+++ Source material

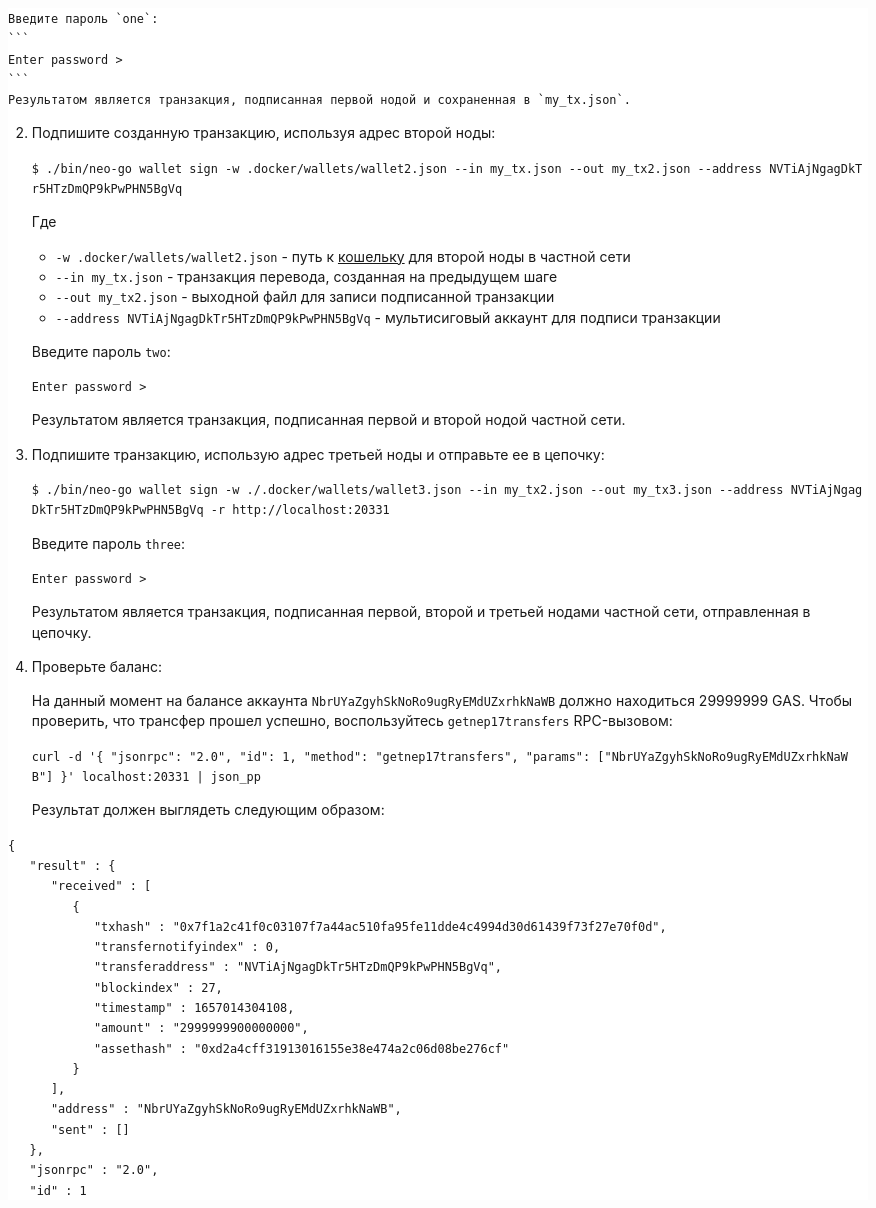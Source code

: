     Введите пароль `one`:
    ```
    Enter password >
    ```
    Результатом является транзакция, подписанная первой нодой и сохраненная в `my_tx.json`.

2. Подпишите созданную транзакцию, используя адрес второй ноды:

    ```
    $ ./bin/neo-go wallet sign -w .docker/wallets/wallet2.json --in my_tx.json --out my_tx2.json --address NVTiAjNgagDkTr5HTzDmQP9kPwPHN5BgVq
    ```
    Где
    - `-w .docker/wallets/wallet2.json` - путь к [кошельку](https://github.com/nspcc-dev/neo-go/blob/master/.docker/wallets/wallet2.json) для второй ноды в частной сети
    - `--in my_tx.json` - транзакция перевода, созданная на предыдущем шаге
    - `--out my_tx2.json` - выходной файл для записи подписанной транзакции
    - `--address NVTiAjNgagDkTr5HTzDmQP9kPwPHN5BgVq` - мультисиговый аккаунт для подписи транзакции
    
    Введите пароль `two`:
    ```
    Enter password >
    ```
    Результатом является транзакция, подписанная первой и второй нодой частной сети.

3. Подпишите транзакцию, использую адрес третьей ноды и отправьте ее в цепочку:
    ```
    $ ./bin/neo-go wallet sign -w ./.docker/wallets/wallet3.json --in my_tx2.json --out my_tx3.json --address NVTiAjNgagDkTr5HTzDmQP9kPwPHN5BgVq -r http://localhost:20331
    ```
    Введите пароль `three`:
    ```
    Enter password >
    ```
    Результатом является транзакция, подписанная первой, второй и третьей нодами частной сети, отправленная в цепочку.

4. Проверьте баланс:

    На данный момент на балансе аккаунта `NbrUYaZgyhSkNoRo9ugRyEMdUZxrhkNaWB` должно находиться 29999999 GAS.
    Чтобы проверить, что трансфер прошел успешно, воспользуйтесь `getnep17transfers` RPC-вызовом:
    ```
    curl -d '{ "jsonrpc": "2.0", "id": 1, "method": "getnep17transfers", "params": ["NbrUYaZgyhSkNoRo9ugRyEMdUZxrhkNaWB"] }' localhost:20331 | json_pp
    ```
    Результат должен выглядеть следующим образом:
```
{
   "result" : {
      "received" : [
         {
            "txhash" : "0x7f1a2c41f0c03107f7a44ac510fa95fe11dde4c4994d30d61439f73f27e70f0d",
            "transfernotifyindex" : 0,
            "transferaddress" : "NVTiAjNgagDkTr5HTzDmQP9kPwPHN5BgVq",
            "blockindex" : 27,
            "timestamp" : 1657014304108,
            "amount" : "2999999900000000",
            "assethash" : "0xd2a4cff31913016155e38e474a2c06d08be276cf"
         }
      ],
      "address" : "NbrUYaZgyhSkNoRo9ugRyEMdUZxrhkNaWB",
      "sent" : []
   },
   "jsonrpc" : "2.0",
   "id" : 1
```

++++++

▸ What the task requires: Set down the entries exactly as they appear, with every picture left out.

▸ Solution to this problem:
Source code

:     Введите пароль `one`:
    ```
    Enter password >
    ```
    Результатом является транзакция, подписанная первой нодой и сохраненная в `my_tx.json`.

2. Подпишите созданную транзакцию, используя адрес второй ноды:

    ```
    $ ./bin/neo-go wallet sign -w .docker/wallets/wallet2.json --in my_tx.json --out my_tx2.json --address NVTiAjNgagDkTr5HTzDmQP9kPwPHN5BgVq
    ```
    Где
    - `-w .docker/wallets/wallet2.json` - путь к [кошельку](https://github.com/nspcc-dev/neo-go/blob/master/.docker/wallets/wallet2.json) для второй ноды в частной сети
    - `--in my_tx.json` - транзакция перевода, созданная на предыдущем шаге
    - `--out my_tx2.json` - выходной файл для записи подписанной транзакции
    - `--address NVTiAjNgagDkTr5HTzDmQP9kPwPHN5BgVq` - мультисиговый аккаунт для подписи транзакции
    
    Введите пароль `two`:
    ```
    Enter password >
    ```
    Результатом является транзакция, подписанная первой и второй нодой частной сети.

3. Подпишите транзакцию, использую адрес третьей ноды и отправьте ее в цепочку:
    ```
    $ ./bin/neo-go wallet sign -w ./.docker/wallets/wallet3.json --in my_tx2.json --out my_tx3.json --address NVTiAjNgagDkTr5HTzDmQP9kPwPHN5BgVq -r http://localhost:20331
    ```
    Введите пароль `three`:
    ```
    Enter password >
    ```
    Результатом является транзакция, подписанная первой, второй и третьей нодами частной сети, отправленная в цепочку.

4. Проверьте баланс:

    На данный момент на балансе аккаунта `NbrUYaZgyhSkNoRo9ugRyEMdUZxrhkNaWB` должно находиться 29999999 GAS.
    Чтобы проверить, что трансфер прошел успешно, воспользуйтесь `getnep17transfers` RPC-вызовом:
    ```
    curl -d '{ "jsonrpc": "2.0", "id": 1, "method": "getnep17transfers", "params": ["NbrUYaZgyhSkNoRo9ugRyEMdUZxrhkNaWB"] }' localhost:20331 | json_pp
    ```
    Результат должен выглядеть следующим образом:
```
{
   "result" : {
      "received" : [
         {
            "txhash" : "0x7f1a2c41f0c03107f7a44ac510fa95fe11dde4c4994d30d61439f73f27e70f0d",
            "transfernotifyindex" : 0,
            "transferaddress" : "NVTiAjNgagDkTr5HTzDmQP9kPwPHN5BgVq",
            "blockindex" : 27,
            "timestamp" : 1657014304108,
            "amount" : "2999999900000000",
            "assethash" : "0xd2a4cff31913016155e38e474a2c06d08be276cf"
         }
      ],
      "address" : "NbrUYaZgyhSkNoRo9ugRyEMdUZxrhkNaWB",
      "sent" : []
   },
   "jsonrpc" : "2.0",
   "id" : 1
```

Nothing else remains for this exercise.